● Action item: Each line of the data below from the one holding "#### ✅ Test 4.3: Request Interceptor" to the one holding "#### ✅ Test 5.4: Real-time Updates", inclusive, is to be reproduced exactly; no other line belongs in the answer.

Saved data entries
=-=-=

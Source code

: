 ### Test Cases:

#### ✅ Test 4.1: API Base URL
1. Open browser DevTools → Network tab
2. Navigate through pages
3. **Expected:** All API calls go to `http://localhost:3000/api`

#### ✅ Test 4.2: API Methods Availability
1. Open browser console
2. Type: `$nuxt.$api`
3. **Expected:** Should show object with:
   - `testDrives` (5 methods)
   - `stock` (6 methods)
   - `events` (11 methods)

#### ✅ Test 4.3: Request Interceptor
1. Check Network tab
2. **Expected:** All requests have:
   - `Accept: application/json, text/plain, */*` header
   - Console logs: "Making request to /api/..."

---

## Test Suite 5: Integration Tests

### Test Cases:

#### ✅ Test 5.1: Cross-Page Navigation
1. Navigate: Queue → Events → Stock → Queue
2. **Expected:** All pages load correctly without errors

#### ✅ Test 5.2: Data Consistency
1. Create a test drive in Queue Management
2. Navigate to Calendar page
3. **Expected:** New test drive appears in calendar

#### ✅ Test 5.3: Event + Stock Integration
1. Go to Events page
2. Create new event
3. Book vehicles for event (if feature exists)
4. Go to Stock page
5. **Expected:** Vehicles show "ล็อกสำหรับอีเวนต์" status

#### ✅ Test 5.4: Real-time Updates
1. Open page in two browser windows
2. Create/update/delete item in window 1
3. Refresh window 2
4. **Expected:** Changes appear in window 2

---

=-=-=

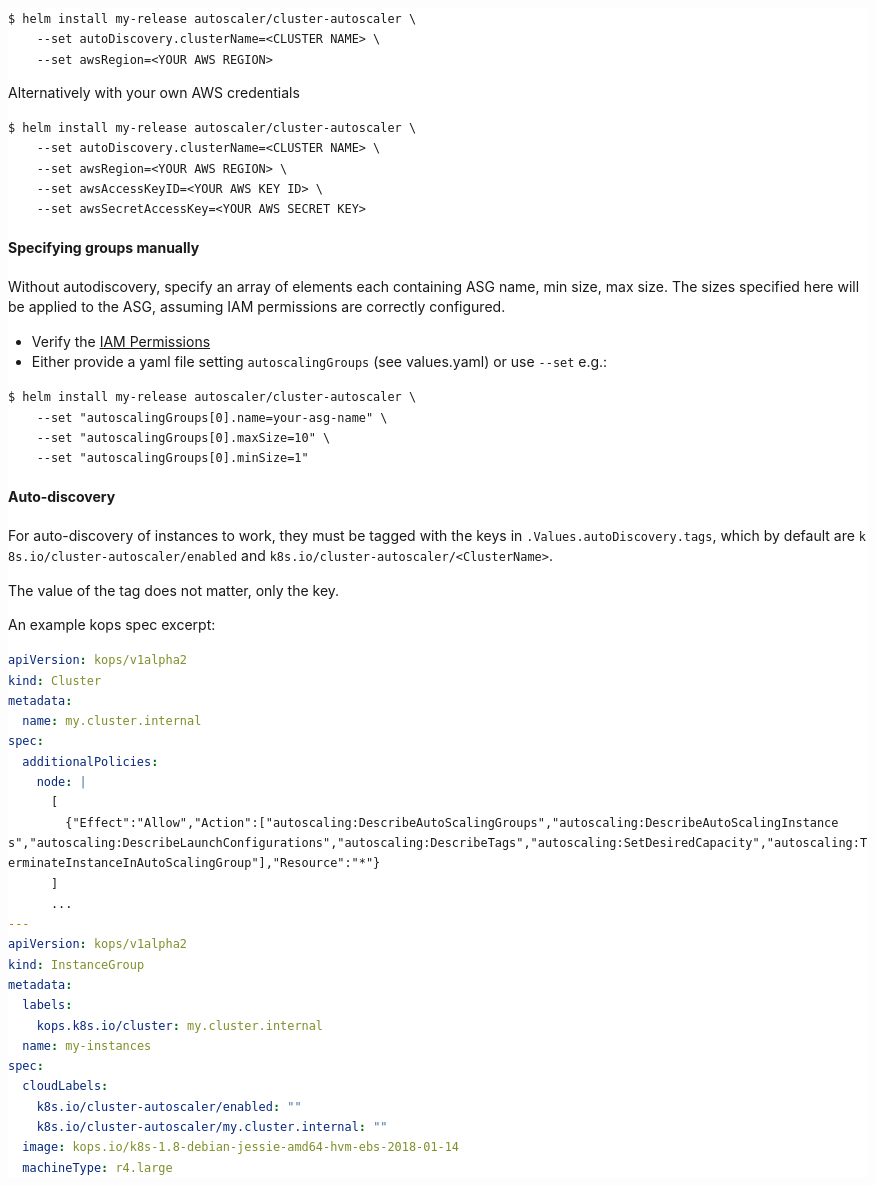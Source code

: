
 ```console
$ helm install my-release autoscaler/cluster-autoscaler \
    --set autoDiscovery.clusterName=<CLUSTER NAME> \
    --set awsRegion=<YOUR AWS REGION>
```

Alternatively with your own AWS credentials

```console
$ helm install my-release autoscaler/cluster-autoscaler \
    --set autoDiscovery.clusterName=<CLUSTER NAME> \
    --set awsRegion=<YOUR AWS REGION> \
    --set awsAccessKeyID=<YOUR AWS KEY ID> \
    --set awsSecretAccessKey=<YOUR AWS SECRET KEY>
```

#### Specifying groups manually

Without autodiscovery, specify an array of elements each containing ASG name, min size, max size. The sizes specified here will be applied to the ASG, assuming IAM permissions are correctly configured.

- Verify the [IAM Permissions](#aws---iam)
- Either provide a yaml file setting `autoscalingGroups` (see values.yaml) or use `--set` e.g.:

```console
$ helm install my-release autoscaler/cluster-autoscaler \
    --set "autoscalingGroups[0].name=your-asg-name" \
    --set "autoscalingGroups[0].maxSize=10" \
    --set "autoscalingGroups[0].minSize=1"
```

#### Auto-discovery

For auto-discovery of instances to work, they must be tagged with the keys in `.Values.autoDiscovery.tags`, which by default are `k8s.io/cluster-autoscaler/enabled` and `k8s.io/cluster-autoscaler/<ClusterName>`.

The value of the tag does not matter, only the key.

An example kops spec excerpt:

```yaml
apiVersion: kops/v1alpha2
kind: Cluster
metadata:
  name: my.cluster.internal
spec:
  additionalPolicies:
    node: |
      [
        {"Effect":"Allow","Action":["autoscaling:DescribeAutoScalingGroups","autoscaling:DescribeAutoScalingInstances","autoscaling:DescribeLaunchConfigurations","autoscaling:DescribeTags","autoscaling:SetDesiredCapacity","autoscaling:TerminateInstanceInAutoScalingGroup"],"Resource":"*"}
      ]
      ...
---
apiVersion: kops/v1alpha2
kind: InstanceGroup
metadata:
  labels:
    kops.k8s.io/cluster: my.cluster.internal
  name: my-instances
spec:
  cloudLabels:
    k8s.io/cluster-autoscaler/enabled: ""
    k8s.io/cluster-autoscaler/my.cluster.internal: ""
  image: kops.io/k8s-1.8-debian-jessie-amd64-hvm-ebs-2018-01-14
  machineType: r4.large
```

=-=-=

● The answer:
#### ✅ Test 4.3: Request Interceptor
1. Check Network tab
2. **Expected:** All requests have:
   - `Accept: application/json, text/plain, */*` header
   - Console logs: "Making request to /api/..."

---

## Test Suite 5: Integration Tests

### Test Cases:

#### ✅ Test 5.1: Cross-Page Navigation
1. Navigate: Queue → Events → Stock → Queue
2. **Expected:** All pages load correctly without errors

#### ✅ Test 5.2: Data Consistency
1. Create a test drive in Queue Management
2. Navigate to Calendar page
3. **Expected:** New test drive appears in calendar

#### ✅ Test 5.3: Event + Stock Integration
1. Go to Events page
2. Create new event
3. Book vehicles for event (if feature exists)
4. Go to Stock page
5. **Expected:** Vehicles show "ล็อกสำหรับอีเวนต์" status

#### ✅ Test 5.4: Real-time Updates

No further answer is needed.